The chi-square goodness-of-fit test checks whether observed data matches a distribution you'd expect. For example, if you roll a die 60 times, you'd expect each face to come up about 10 times. This test tells you whether the differences between what you observed and what you expected are large enough to be statistically meaningful.

Calculating the Chi-Square Statistic

The core idea: compare what you observed in your data to what you expected under some hypothesis, then measure how far off things are.

Step 1: Find expected frequencies. Multiply each category's hypothesized proportion by the total sample size.

$\text{Expected frequency} = \text{Hypothesized proportion} \times \text{Total sample size}$

For a fair six-sided die rolled 60 times, each face has a hypothesized proportion of 1/6, so the expected frequency for each face is $\frac{1}{6} \times 60 = 10$ .

Step 2: Compute the chi-square statistic. For each category:

Subtract the expected frequency from the observed frequency
Square that difference
Divide by the expected frequency

Then sum across all categories:

$\chi^2 = \sum \frac{(O - E)^2}{E}$

The squaring matters because it prevents positive and negative differences from canceling each other out, and it gives extra weight to large deviations.
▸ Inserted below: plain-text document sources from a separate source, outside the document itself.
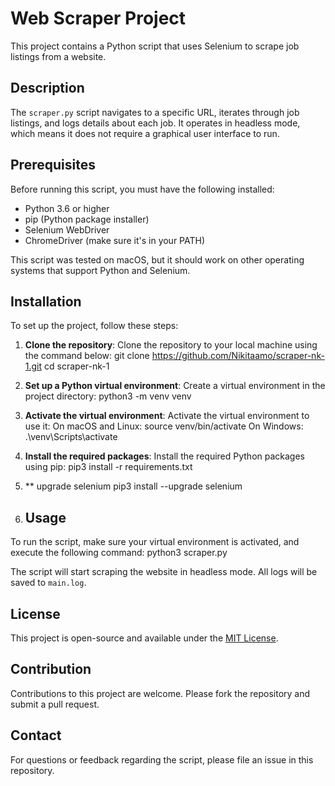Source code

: # Web Scraper Project

This project contains a Python script that uses Selenium to scrape job listings from a website.

## Description

The `scraper.py` script navigates to a specific URL, iterates through job listings, and logs details about each job. It operates in headless mode, which means it does not require a graphical user interface to run.

## Prerequisites

Before running this script, you must have the following installed:

- Python 3.6 or higher
- pip (Python package installer)
- Selenium WebDriver
- ChromeDriver (make sure it's in your PATH)

This script was tested on macOS, but it should work on other operating systems that support Python and Selenium.

## Installation

To set up the project, follow these steps:

1. **Clone the repository**: Clone the repository to your local machine using the command below:
   git clone https://github.com/Nikitaamo/scraper-nk-1.git
   cd scraper-nk-1

3. **Set up a Python virtual environment**: Create a virtual environment in the project directory:
python3 -m venv venv

4. **Activate the virtual environment**: Activate the virtual environment to use it:
On macOS and Linux:
source venv/bin/activate
On Windows:
.\venv\Scripts\activate

5. **Install the required packages**: Install the required Python packages using pip:
pip3 install -r requirements.txt

6. ** upgrade selenium pip3 install --upgrade selenium

7. ## Usage
To run the script, make sure your virtual environment is activated, and execute the following command:
python3 scraper.py

The script will start scraping the website in headless mode. All logs will be saved to `main.log`.

## License

This project is open-source and available under the [MIT License](LICENSE).

## Contribution

Contributions to this project are welcome. Please fork the repository and submit a pull request.

## Contact

For questions or feedback regarding the script, please file an issue in this repository.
Step 3: Determine degrees of freedom.

$df = k - 1$

where $k$ is the number of categories. For a six-sided die, $df = 6 - 1 = 5$ . You lose one degree of freedom because the expected frequencies must add up to the total sample size, so the last category isn't free to vary.

Calculation of chi-square statistics, Chi square calculator - wikidoc

Interpreting P-Values

The p-value is the probability of getting a chi-square statistic as large as (or larger than) the one you calculated, assuming the null hypothesis is true.

Null hypothesis ( $H_0$ ): The observed data follows the hypothesized distribution.
Alternative hypothesis ( $H_a$ ): The observed data does not follow the hypothesized distribution.

This is always a right-tailed test because larger $\chi^2$ values indicate bigger discrepancies between observed and expected.

How to interpret:

If p-value < significance level (typically 0.05): reject $H_0$ . There's sufficient evidence that the data does not fit the hypothesized distribution.
If p-value ≥ significance level: fail to reject $H_0$ . There's insufficient evidence to conclude the data doesn't fit.

"Fail to reject" is not the same as proving the distribution is correct. You're just saying the data doesn't give you enough reason to doubt it.

Calculation of chi-square statistics, Goodness-of-Fit Test | Introduction to Statistics

Applying the Goodness-of-Fit Test (Lab Workflow)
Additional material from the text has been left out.